### What the task asks
Answer with one number only: how many lines in this material contain the word "group"?

### The input
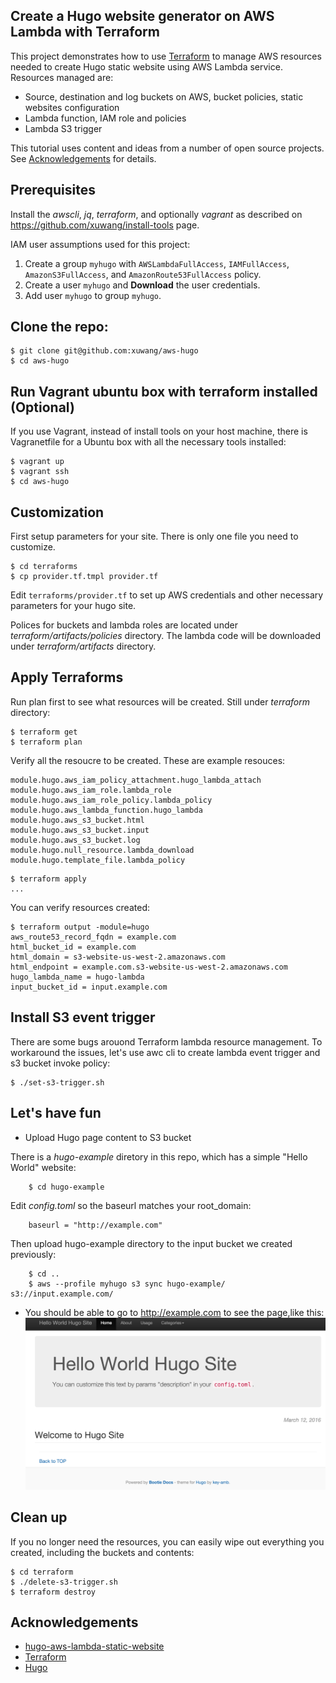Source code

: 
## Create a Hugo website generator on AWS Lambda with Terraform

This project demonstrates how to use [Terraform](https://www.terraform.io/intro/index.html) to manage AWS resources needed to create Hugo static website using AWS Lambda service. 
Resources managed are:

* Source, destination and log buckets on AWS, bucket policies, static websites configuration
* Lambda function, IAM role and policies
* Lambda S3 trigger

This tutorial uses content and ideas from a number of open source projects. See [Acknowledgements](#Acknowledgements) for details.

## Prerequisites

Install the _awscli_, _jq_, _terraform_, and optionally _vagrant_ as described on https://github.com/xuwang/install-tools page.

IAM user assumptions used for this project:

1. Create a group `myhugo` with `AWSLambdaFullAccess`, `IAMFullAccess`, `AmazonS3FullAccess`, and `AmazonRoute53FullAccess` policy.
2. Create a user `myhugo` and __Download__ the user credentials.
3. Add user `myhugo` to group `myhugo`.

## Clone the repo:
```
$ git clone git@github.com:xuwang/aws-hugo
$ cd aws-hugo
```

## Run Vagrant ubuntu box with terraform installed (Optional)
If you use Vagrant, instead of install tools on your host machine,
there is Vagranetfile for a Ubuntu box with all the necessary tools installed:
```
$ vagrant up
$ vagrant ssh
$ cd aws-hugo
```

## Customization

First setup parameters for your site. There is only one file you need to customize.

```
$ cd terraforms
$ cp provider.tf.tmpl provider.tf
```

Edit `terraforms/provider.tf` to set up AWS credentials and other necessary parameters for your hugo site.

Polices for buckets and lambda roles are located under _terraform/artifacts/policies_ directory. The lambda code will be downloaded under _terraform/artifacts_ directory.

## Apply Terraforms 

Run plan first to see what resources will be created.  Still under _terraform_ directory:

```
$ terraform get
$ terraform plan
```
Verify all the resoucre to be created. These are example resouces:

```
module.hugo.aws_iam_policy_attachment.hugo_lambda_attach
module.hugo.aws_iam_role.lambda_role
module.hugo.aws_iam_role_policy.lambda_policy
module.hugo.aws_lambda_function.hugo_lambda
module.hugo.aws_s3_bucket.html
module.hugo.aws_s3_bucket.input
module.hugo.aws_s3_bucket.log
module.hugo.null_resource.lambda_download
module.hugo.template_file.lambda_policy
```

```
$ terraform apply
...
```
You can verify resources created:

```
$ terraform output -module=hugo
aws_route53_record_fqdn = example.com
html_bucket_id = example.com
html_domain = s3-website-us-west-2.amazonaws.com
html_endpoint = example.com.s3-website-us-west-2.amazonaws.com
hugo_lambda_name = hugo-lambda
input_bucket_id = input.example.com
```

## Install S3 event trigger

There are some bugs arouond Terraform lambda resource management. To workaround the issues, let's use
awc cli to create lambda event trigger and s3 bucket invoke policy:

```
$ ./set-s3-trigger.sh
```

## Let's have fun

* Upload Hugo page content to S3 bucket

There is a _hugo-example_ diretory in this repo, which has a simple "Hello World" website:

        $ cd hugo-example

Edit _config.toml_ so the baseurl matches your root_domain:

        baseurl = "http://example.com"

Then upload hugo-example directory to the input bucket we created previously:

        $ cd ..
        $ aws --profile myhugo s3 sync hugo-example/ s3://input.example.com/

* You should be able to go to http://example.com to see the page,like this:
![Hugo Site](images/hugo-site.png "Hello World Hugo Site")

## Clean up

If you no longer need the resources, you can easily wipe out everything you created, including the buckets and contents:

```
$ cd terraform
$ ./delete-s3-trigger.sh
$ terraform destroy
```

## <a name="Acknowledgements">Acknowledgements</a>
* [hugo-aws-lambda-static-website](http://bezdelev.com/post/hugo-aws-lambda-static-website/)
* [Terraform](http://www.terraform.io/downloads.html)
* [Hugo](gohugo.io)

...

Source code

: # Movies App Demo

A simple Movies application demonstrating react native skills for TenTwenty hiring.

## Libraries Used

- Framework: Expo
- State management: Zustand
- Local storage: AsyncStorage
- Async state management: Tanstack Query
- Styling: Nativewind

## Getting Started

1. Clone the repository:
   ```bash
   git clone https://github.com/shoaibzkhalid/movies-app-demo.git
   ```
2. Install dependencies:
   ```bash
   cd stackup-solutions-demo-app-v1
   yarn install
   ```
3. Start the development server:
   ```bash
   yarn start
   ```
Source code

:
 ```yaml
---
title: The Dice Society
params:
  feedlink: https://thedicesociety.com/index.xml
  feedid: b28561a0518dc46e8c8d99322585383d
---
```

* * *

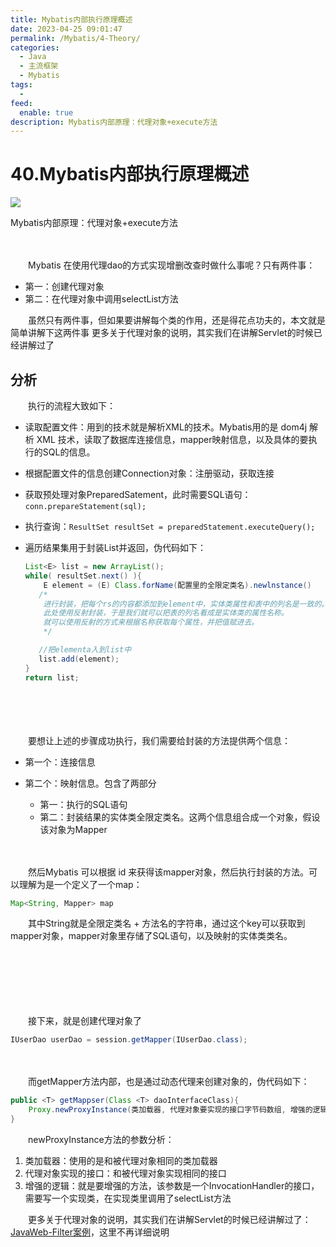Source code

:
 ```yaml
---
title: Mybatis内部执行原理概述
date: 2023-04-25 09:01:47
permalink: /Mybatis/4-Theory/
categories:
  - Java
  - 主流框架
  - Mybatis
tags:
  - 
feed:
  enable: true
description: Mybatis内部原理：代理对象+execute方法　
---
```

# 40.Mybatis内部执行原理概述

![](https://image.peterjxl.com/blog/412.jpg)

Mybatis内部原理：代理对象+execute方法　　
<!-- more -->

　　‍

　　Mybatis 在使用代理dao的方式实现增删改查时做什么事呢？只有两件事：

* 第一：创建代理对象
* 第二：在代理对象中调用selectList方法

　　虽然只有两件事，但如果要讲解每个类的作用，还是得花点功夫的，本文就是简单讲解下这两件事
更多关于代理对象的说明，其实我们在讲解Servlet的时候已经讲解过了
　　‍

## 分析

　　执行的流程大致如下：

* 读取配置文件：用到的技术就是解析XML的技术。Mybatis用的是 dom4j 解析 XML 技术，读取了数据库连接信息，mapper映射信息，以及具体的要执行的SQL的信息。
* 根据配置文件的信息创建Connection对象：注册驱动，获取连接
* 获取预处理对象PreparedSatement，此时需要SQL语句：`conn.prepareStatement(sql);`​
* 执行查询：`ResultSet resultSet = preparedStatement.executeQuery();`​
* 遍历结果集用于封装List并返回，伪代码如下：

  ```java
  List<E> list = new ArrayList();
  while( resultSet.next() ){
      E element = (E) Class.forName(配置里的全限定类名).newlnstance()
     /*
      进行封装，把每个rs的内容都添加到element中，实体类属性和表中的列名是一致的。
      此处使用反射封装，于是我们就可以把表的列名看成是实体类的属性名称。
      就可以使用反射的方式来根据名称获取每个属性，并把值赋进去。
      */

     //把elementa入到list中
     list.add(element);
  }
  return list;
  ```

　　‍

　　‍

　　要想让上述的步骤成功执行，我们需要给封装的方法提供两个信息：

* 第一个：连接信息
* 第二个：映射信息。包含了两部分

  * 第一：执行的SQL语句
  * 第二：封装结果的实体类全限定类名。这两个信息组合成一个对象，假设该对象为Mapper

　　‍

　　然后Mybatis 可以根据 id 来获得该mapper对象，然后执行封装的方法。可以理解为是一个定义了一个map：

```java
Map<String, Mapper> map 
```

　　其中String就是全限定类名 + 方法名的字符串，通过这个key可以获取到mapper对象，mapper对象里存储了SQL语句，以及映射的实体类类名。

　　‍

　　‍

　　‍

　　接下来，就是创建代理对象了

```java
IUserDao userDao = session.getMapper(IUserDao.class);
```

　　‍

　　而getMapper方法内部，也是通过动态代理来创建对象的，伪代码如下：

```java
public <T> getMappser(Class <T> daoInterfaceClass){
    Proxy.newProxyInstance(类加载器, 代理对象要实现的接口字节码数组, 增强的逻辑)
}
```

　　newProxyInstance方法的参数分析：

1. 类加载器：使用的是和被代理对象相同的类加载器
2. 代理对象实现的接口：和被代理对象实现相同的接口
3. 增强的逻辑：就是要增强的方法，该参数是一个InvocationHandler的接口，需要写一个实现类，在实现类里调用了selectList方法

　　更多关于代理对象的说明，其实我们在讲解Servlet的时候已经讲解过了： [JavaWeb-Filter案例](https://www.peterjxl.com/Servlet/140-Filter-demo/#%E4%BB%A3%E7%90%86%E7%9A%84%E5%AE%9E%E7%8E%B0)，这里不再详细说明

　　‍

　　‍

### Written solution
2